BY ALBERT AMATEAU | The city’s Landmarks Preservation Commission voted unanimously last week to designate four Federal-style rowhouses, nearly 200 years old, in the Hudson Square neighborhood.
The new landmarks include 310 Spring St., which is between Renwick and Greenwich Sts., and the houses at 32, 34 and 36 Dominick St. between Hudson and Varick Sts.
“These four rare Federal-era buildings are significant reminders of the beginning of New York City’s evolution into a major urban center,” said L.P.C. Chairperson Robert Tierney after the commission’s March 27 vote.
“The houses are remarkably intact despite their age and the profound changes that have taken place around them,” Tierney added. He noted that since 2002, the commission has designated 17 Federal-style houses, most of them between the Battery and 23rd St.
In other action last week, the commission calendared a public hearing on the proposed landmark designation of the 1901 Bowery Bank building at 124 Bowery at Grand St. in Chinatown. No date was set for the hearing.

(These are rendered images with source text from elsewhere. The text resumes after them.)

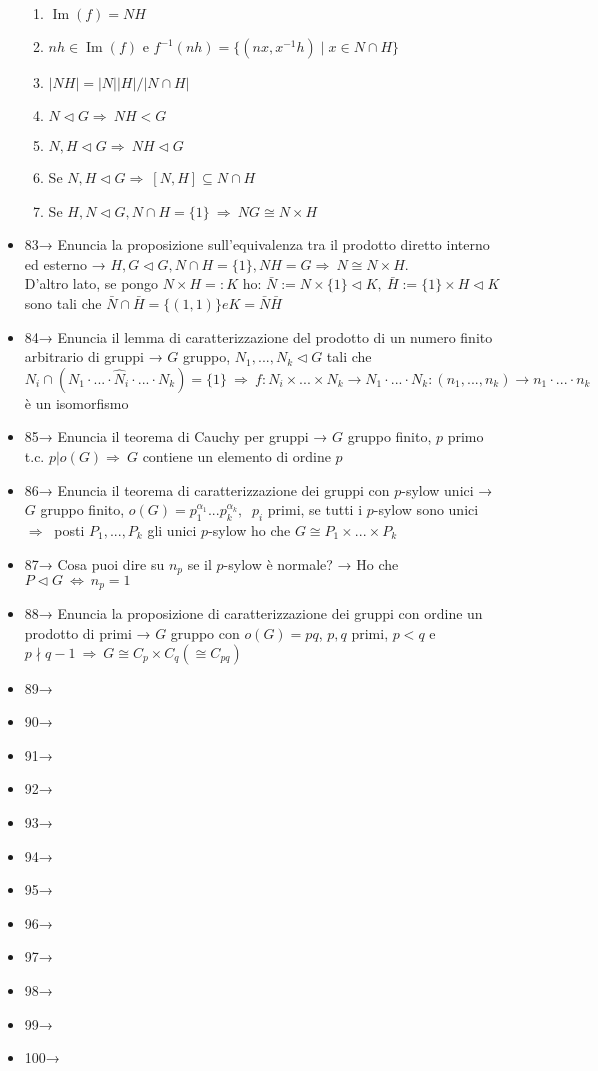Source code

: \documentclass[A4,12pt]{article}
\newcommand{\then}{\Rightarrow}
\renewcommand{\iff}{\Leftrightarrow}
\newcommand{\psy}{$ p $-sylow }
\begin{document}
\begin{itemize}[noitemsep]
\begin{enumerate}[noitemsep]
			\item $\operatorname{Im}(f) = NH  $
			\item $ nh\in \operatorname{Im}(f) $ e $ f^{-1}(nh)=\{(nx,x^{-1}h)\mid x\in N\cap H \} $
			\item $ |NH| = |N||H|/|N\cap H| $
			\item $ N\lhd G\then\ NH<G $
			\item $ N,H\lhd G\then\ NH\lhd G $
			\item Se $ N,H\lhd G\then\ [N,H]\subseteq N\cap H $
			\item Se $ H,N\lhd G, N\cap H = \{1\}\ \then\ NG\cong N\times H $
		\end{enumerate}
		\item 83→ Enuncia la proposizione sull'equivalenza tra il prodotto diretto interno ed esterno → $ H,G\lhd G, N\cap H = \{1\}, NH = G\then\ N\cong N\times H $.\\ D'altro lato, se pongo $ N\times H=: K  $ ho: $ \bar N := N\times \{1\} \lhd K,\ \bar H :=\{1\}\times H\lhd K $ sono tali che $ \bar N \cap \bar H = \{(1,1)\} e K=\bar N \bar H $
		\item 84→ Enuncia il lemma di caratterizzazione del prodotto di un numero finito arbitrario di gruppi → $ G $ gruppo, $ N_1,...,N_k\lhd G $ tali che $ N_i \cap (N_1\cdot ... \cdot \hat N_i \cdot ... \cdot N_k)  = \{1\}\ \then\ f:N_i\times ...\times N_k \to N_1 \cdot ... \cdot N_k : (n_1, ..., n_k)\to n_1\cdot ...\cdot n_k  $ è un isomorfismo
		\item 85→ Enuncia il teorema di Cauchy per gruppi → $ G $ gruppo finito, $  p $ primo t.c. $ p| o(G)\then\ G $ contiene un elemento di ordine $ p $ 
		\item 86→ Enuncia il teorema di caratterizzazione dei gruppi con \psy unici → $ G  $ gruppo finito, $ o(G)= p_1^{\alpha_1}...p_k^{\alpha_k},$  $\ p_i $ primi, se tutti i \psy sono unici $ \then\ $ posti $ P_1,...,P_k $ gli unici \psy ho che $ G \cong P_1\times...\times P_k $
		\item 87→ Cosa puoi dire su $ n_p  $ se il \psy è normale? → Ho che $ P\lhd G\ \iff\ n_p = 1$
		\item 88→ Enuncia la proposizione di caratterizzazione dei gruppi con ordine un prodotto di primi → $ G $ gruppo con $ o(G) = pq $, $p,q$ primi, $ p<q$ e $ p\nmid q-1\ \then\  G\cong C_p\times C_q (\cong C_{pq})$
		\item 89→ 
		\item 90→ 
		\item 91→ 
		\item 92→ 
		\item 93→ 
		\item 94→ 
		\item 95→ 
		\item 96→ 
		\item 97→ 
		\item 98→ 
		\item 99→ 
		\item 100→ 
		
	\end{itemize}
	
		
	
\end{document}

In the Hudson Square designation, the three brick Dominick St. houses are the remnants of a row of 12 that were completed around 1826 on the south side of Dominick St. in an area where several sites were cleared between 1919 and 1927 to make way for the Holland Tunnel.
The three houses were among five built by Smith Bloomfield, a mason, responsible for several other houses in the once-marshy area formerly known as Lispenard Meadows.

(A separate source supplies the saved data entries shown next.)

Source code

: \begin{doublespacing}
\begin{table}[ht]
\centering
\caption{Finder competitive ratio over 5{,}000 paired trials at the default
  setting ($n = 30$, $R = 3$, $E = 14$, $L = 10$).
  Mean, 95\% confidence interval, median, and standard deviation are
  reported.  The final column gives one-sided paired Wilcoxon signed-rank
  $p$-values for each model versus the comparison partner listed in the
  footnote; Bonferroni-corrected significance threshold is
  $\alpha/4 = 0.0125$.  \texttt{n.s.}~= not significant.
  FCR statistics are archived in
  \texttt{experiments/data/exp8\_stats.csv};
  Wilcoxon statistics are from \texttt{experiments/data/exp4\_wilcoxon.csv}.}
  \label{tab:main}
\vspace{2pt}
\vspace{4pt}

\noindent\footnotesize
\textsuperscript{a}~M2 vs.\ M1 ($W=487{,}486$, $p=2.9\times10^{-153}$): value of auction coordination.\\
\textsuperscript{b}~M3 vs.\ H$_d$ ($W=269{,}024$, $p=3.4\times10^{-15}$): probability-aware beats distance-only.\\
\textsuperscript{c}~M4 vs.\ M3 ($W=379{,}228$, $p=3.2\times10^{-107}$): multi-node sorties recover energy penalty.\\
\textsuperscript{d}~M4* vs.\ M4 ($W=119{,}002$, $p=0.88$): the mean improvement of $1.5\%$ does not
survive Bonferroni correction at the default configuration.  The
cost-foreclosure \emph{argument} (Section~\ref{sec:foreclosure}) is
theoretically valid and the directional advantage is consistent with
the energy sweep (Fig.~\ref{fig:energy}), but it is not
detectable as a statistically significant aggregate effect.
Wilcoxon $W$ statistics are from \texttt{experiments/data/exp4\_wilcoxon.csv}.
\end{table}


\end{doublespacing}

The two-and-a-half-story house at 32 Dominick St. retains the most of it original profile, with Flemish bond brickwork, a high peaked roof with a cornice and dormers. In 1912 it became the rectory of Our Lady of Vilnius Church, which is located on Broome St. The parish of Our Lady of Vilnius was closed in 2007 and the New York Catholic Archdiocese still owns the landmarked rectory and the church building behind it, which is not protected by landmark status.
The archdiocese did not contest the landmark designation of 32 Dominick St., but the owners of 34 and 36 Dominick Sts. opposed the designation.

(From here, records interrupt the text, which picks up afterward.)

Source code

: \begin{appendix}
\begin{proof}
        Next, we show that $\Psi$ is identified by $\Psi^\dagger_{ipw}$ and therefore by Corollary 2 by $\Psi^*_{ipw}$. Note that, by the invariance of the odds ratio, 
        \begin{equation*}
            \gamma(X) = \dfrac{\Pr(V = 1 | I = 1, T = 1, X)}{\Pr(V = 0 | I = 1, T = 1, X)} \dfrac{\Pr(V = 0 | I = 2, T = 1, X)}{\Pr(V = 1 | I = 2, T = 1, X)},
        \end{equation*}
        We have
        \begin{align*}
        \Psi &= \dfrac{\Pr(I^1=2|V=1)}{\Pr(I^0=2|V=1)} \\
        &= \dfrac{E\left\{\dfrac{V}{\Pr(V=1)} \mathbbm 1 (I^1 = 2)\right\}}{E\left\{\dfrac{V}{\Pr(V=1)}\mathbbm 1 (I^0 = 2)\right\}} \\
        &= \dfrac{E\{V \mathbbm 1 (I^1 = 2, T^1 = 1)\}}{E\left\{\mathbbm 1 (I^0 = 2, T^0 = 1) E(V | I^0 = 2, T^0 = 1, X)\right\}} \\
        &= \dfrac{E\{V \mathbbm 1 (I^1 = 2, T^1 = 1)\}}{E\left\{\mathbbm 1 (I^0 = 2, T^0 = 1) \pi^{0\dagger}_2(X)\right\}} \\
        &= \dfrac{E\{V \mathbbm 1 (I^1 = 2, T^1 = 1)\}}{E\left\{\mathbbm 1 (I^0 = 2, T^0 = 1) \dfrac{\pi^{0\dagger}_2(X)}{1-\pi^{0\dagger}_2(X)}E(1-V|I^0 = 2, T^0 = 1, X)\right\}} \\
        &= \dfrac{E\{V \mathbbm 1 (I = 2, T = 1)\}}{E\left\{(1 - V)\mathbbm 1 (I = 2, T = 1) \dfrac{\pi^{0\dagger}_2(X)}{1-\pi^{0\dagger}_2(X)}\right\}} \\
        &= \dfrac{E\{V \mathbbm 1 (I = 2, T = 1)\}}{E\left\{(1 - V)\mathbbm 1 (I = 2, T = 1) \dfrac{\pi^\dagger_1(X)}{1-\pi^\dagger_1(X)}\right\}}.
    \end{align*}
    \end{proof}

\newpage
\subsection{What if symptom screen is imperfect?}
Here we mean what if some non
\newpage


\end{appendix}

The building at 34 Dominick St., originally two and a half stories tall with a peaked roof and dormers, was altered around 1866 when it was raised to a full three stories. The building at 36 Dominick St., with double doors and a gated areaway, was also raised around 1866 to three stories.
However, the height of Dominick St.’s roadbed itself was raised for the tunnel’s construction, making it appear that the buildings lost a story.
The building at 310 Spring St. was completed in 1819 for Dennison Wood, a ship captain, and his wife, Lydia. Wood’s ship carried cotton, harvested by slaves in the South, to mills in New York and New England, as well as to England and France. The building was altered in 1847 when a storefront and a third story were added.
A dry-goods business and later a manufacturer occupied the ground floor of 310 Spring St. Currently owned by Unity Environmental Corp., the building has residential units on the upper floors and a club, The Anchor, on the ground floor.